Interest tests are inventories of all likes and dislikes of the candidates about their work, occupation, hobbies, and other spare time activities. The main objective of this test is to identify the candidate’s interest or disinterest in the job offered to him and to determine the specific areas in which the candidate is showing interest. This test has an assumption that the interest of the candidate in a job is highly correlated with the success of the job. Interest inventories are more true, and generally, do not vary after the age of 30.

These tests aim to discover a person’s areas of interest and identify the kind of work that will satisfy them. They are utilized for vocational guidance and are typically assessed through responses to a well-prepared questionnaire.

Related Articles:

5) Personality Tests

Personality tests examine the individual deeply to get an idea about his value system, emotions, attitude and moods. All of them may be expressed in the form of skill, emotional control, self-confidence, hopefulness certainty, consistency, friendliness, objectivity, tolerance, fear, doubt, initiative, judgement, dominance or submission, reliability, spontaneity and firmness.

These tests reveal clues to an individual’s value system, emotional reactions, maturity, and characteristic mood. They aid in assessing a person’s motivation, ability to adjust to the stresses of everyday life, and capacity for interpersonal relations, as well as projecting an impressive image of oneself. These traits are expressed in terms of their relative significance, including self-confidence, ambition, tact, emotional control, optimism, decisiveness, sociability, conformity, objectivity, patience, fear, distrust, initiative, judgment, dominance, impulsiveness, sympathy, integrity, and stability. Personality tests are administered to predict potential performance and success in supervisory or managerial roles.

This test can be divided into the following types:

i) Objective Tests

These tests generally consist of a pencil and paper questionnaire. It gives the candidates multiple choices or true/false options to answer any question. These tests are prepared into a structural form as the subject has limited choices available to answer any question. This test is aimed at evaluating the mental ability, independence, submission and self-confidence of the candidate. These measure neurotic tendencies, self-sufficiency, dominance, submission, and self-confidence.

ii) Projective Tests

Projective tests provide an unstructured task and ask the candidate to decide by utilising the test stimulus, which may be vague or unclear. For example, The candidate might be required to describe what he/she perceives in a blot of ink on a piece of paper or to create a story based on a card showing a vague picture of people in a specific environment, such as a surgical room.
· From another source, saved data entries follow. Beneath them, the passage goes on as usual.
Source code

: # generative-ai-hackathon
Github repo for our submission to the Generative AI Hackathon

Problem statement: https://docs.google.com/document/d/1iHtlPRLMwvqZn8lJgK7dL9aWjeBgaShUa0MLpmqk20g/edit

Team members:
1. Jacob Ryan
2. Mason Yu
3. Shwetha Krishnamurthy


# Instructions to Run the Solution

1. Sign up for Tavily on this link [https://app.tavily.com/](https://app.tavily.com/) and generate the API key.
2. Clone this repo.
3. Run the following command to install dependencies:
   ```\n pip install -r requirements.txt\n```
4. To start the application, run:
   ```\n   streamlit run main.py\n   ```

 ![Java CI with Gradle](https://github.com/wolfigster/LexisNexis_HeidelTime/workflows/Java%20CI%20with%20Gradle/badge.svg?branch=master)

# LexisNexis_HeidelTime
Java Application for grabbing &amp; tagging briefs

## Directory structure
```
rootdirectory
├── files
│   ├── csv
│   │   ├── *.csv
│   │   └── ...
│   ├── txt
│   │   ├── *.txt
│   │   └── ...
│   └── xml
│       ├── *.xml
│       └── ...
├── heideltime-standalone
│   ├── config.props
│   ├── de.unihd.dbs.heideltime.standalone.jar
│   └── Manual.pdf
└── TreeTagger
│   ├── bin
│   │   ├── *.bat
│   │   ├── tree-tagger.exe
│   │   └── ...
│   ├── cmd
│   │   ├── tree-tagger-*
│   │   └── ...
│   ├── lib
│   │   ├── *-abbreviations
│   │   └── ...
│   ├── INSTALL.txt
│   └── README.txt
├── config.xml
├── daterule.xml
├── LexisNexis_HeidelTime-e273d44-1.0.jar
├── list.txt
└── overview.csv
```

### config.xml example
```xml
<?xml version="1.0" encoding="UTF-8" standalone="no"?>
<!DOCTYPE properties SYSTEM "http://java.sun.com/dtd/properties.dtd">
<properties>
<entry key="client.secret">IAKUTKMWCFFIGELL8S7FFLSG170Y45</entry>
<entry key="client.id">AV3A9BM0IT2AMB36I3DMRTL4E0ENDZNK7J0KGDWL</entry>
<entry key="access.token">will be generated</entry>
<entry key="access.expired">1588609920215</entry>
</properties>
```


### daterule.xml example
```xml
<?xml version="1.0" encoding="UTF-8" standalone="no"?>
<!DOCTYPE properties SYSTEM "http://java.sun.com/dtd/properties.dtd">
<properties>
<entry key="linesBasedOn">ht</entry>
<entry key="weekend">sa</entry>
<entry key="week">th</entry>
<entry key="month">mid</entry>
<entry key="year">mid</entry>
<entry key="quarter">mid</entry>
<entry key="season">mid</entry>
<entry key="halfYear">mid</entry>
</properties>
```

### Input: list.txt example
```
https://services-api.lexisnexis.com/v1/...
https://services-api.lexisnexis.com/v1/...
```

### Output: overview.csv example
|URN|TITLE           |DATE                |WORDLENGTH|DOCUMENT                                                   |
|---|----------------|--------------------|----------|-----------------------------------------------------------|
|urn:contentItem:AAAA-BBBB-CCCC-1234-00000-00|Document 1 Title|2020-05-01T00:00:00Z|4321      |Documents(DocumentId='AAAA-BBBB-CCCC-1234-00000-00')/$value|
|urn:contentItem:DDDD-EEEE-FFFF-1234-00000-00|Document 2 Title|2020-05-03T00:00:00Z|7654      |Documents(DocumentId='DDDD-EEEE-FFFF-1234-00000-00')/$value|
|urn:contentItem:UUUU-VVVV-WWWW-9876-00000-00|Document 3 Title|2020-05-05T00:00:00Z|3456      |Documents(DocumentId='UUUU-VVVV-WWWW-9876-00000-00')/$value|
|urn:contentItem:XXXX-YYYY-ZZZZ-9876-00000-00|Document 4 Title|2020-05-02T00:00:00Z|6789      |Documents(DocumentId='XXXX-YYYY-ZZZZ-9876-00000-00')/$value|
This test is based on an assumption that the manner of structuring and interpreting the given unclear test stimulus will represent the basic characteristics of an individual’s personality or psychological functioning and thus, it discloses his/her nervousness, needs, and conflicts. Therefore, projective tests indirectly evaluate the personality of individuals.

In these tests, a candidate is asked to project their interpretation onto certain standard stimuli. Responses depend on the individual’s values, motives, and personality.

Standards for Selection Tests

Standards for selection tests are as follows:

1) Suitability

A test must be according to the nature of the group on which it is being implemented. For example, a written test containing difficult words is useless if it is applied to workers who are not literate.

2) Standardisation

The term “standardization” refers to the stability or uniformity of the rules and procedures for conducting a specific test. In this process, norms to finalise the scores, interpret them, and methods and procedures to conduct the test are required to be established.

3) Qualified People

A test needs highly qualified and expert personnel for the administration of testing procedures. These personnel have perfection in their work, so, a judgement given by them is accurate and unquestionable.

4) Preparation

A complex structure of tests may fail to provide quality results. Therefore, a test needs to be prepared efficiently and effectively while also being easy to conduct.

5) Validity

The validity of a test is an important element, as it is the degree to which a test evaluates what it was supposed to evaluate. A selection test is required to be valid because validity provides a logical and legally accepted reason to carry out the test for the screening of job applicants. A test must be valid under a specific situation and for a definite group of people. Therefore, a test is said to be valid when it is capable of measuring the factors, for which it is designed.

6) Reliability

It denotes the uniformity of the selection test. Any test is considered reliable only if it consistently produces the same results.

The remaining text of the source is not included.